Currently, when there are many target cities, the best way to tackle the traveling-salesman problem is a tool called linear programming, says William Cook, an expert in computational mathematics at Georgia Tech in Atlanta.

This method finds a lower bound — a distance the minimum route can’t be shorter than — which can then guide the search for a short route. Routes that have 1,000 cities or fewer can be easily solved with this method. But when you add cities to your route, the number of calculations required to find the shortest path increases exponentially, and scientist still don’t have one clean algorithm that can crunch the numbers, no matter how many cities, and find the shortest route.

In fact, researchers don’t even know if such a solution is out there. (The Clay Mathematics Institute in Cambridge, Massachusetts, offers $1,000,000 to anyone who can come up with this solution or prove that it does not exist.)
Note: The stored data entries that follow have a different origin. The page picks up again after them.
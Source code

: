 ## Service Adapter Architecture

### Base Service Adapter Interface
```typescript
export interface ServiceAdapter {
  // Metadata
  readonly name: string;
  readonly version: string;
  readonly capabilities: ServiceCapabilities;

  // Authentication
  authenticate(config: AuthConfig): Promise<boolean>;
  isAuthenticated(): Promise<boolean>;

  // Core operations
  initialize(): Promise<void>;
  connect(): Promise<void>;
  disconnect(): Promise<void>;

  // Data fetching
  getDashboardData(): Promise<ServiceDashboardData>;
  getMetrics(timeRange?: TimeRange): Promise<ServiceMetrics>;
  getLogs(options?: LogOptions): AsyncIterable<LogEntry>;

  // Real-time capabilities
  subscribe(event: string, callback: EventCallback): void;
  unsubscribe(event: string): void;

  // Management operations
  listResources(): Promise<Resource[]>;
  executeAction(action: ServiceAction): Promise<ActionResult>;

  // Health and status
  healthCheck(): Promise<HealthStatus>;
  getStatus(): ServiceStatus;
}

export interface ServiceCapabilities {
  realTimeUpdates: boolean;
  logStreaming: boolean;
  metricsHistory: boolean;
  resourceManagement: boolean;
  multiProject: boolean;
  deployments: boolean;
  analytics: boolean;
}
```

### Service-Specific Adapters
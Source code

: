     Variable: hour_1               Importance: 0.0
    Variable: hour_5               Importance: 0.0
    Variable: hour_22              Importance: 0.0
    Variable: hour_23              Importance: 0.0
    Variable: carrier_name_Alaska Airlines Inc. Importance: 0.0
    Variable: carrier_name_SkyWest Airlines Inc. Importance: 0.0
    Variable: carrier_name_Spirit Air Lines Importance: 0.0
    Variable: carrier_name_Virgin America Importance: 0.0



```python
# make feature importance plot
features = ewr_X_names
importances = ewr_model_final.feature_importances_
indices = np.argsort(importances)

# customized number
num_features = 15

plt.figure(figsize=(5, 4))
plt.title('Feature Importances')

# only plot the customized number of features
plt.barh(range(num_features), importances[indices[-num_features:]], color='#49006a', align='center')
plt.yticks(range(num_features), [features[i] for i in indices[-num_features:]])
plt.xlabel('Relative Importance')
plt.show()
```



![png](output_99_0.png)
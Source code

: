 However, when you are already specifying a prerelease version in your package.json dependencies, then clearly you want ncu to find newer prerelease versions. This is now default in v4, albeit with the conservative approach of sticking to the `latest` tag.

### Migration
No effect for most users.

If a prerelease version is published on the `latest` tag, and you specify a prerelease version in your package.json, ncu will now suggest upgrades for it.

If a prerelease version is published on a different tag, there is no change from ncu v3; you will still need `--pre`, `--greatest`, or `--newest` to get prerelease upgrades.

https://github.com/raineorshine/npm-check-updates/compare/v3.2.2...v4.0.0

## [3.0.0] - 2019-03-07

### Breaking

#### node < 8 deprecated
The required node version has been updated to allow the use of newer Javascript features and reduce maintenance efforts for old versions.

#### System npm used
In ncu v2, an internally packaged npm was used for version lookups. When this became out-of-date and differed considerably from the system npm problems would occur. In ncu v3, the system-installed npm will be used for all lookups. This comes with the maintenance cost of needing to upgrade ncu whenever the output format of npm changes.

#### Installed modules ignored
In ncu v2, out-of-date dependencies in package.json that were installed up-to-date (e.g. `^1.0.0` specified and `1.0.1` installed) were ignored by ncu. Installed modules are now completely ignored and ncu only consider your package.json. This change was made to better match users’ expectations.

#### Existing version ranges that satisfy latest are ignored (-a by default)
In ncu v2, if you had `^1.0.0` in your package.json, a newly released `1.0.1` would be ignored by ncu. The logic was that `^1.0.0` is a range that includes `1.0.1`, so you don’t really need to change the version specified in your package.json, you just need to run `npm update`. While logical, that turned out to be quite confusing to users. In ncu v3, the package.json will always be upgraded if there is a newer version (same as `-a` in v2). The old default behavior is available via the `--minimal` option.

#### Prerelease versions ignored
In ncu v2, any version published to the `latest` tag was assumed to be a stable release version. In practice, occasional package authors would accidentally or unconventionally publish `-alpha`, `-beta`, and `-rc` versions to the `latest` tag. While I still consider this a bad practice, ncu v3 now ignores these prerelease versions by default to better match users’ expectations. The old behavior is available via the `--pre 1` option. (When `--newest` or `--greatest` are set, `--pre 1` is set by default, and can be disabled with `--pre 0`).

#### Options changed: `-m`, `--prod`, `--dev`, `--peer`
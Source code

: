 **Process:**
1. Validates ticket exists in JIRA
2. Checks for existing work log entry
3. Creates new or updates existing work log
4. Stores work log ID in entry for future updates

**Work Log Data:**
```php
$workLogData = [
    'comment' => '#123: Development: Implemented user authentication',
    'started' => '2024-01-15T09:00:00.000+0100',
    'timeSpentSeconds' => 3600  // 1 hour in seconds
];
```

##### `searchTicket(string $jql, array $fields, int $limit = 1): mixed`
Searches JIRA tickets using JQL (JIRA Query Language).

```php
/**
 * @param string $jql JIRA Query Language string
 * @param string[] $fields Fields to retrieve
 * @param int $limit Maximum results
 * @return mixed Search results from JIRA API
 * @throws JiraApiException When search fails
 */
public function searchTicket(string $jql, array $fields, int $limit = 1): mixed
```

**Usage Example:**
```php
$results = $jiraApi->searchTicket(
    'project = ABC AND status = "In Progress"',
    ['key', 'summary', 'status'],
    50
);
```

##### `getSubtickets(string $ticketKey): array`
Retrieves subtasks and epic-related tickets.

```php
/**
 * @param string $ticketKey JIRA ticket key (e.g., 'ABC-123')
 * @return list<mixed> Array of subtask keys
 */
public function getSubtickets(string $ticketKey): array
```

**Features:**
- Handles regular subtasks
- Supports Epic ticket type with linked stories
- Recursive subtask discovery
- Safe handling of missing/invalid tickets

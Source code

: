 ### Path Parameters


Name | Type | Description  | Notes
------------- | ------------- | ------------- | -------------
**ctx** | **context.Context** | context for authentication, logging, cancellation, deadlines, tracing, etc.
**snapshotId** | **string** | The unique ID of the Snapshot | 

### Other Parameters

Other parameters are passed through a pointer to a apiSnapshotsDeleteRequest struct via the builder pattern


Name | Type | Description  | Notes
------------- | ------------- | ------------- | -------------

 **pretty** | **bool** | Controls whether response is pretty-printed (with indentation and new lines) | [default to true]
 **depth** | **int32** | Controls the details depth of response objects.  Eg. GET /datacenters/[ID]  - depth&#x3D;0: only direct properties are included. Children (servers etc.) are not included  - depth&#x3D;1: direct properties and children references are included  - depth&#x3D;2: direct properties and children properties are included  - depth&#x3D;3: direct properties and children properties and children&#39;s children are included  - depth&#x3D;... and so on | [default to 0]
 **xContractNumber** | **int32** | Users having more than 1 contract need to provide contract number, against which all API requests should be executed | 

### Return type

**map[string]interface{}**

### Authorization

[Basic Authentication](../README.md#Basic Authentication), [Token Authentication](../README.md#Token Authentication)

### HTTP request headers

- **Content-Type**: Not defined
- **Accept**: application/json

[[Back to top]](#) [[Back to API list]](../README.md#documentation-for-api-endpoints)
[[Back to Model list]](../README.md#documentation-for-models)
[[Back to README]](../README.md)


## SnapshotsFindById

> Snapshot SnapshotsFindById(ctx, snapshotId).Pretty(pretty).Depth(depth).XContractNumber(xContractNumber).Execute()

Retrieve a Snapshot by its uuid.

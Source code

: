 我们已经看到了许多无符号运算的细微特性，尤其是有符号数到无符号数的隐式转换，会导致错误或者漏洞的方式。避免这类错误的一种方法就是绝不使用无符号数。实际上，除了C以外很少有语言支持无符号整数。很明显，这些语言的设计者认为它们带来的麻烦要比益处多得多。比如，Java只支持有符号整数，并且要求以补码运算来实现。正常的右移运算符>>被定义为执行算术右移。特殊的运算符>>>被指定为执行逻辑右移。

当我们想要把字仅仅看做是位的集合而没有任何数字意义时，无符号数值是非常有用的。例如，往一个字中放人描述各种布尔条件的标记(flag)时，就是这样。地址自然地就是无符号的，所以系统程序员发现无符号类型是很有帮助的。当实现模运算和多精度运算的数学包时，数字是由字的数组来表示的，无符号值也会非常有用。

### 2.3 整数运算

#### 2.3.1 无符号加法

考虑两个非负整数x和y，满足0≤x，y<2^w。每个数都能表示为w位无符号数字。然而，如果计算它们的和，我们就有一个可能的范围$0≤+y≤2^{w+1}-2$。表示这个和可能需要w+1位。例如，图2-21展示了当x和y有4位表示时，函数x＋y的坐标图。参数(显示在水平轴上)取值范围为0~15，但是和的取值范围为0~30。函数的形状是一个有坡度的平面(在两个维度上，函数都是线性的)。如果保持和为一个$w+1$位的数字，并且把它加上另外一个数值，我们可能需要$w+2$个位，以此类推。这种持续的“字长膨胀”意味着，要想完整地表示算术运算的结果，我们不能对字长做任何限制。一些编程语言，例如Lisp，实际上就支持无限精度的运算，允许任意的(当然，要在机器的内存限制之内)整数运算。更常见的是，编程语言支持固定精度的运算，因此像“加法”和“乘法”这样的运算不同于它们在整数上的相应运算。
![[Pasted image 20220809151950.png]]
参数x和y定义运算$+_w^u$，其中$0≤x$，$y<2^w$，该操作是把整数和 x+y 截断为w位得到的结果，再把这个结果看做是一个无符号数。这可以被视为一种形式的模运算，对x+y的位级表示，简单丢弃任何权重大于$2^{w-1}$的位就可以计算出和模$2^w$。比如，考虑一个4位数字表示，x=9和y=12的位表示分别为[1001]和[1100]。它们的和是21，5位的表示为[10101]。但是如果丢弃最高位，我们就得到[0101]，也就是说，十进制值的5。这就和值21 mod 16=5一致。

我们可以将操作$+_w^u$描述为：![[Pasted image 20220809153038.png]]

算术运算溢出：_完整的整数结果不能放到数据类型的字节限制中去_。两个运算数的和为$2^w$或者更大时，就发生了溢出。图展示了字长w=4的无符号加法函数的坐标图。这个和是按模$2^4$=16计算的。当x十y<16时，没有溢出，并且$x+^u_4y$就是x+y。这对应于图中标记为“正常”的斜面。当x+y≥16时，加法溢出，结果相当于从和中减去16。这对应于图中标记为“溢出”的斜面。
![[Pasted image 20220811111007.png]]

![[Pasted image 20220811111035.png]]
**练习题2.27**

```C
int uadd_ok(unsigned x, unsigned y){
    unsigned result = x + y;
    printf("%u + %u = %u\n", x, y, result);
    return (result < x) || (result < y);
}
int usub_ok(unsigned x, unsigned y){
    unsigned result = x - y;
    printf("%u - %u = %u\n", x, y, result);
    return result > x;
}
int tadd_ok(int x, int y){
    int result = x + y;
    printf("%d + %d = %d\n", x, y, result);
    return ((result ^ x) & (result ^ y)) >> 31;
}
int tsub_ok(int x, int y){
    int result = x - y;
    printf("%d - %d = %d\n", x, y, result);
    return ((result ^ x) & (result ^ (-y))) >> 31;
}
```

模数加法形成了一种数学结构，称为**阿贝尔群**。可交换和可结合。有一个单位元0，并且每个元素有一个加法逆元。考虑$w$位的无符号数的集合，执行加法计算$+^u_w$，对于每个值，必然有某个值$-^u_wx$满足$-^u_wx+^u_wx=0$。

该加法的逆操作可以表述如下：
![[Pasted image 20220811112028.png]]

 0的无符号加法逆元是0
Tackling the traveling salesman problem with chemotaxis is a nice example of when the suboptimal is optimal, says Bartumeus. Of course, with all the information, time and resources in the world, thorough, systematic searches are ideal. But such situations rarely exist and perfect can’t be the enemy of good. Increasingly, there are examples of organisms using suboptimal strategies, such as chemotaxis or a search pattern known as a Lévy walk (SN: 6/15/10, p. 15), or a combination of both strategies, which work best for the nonideal situations in which they exist.

By applying similar simple strategies, scientists are coming up with efficient ways to find all kinds of things, Bartumeus notes, like the source of a swirling plume of chemicals in a river, or even a child who has gone missing in a neighborhood of tangled, narrow streets.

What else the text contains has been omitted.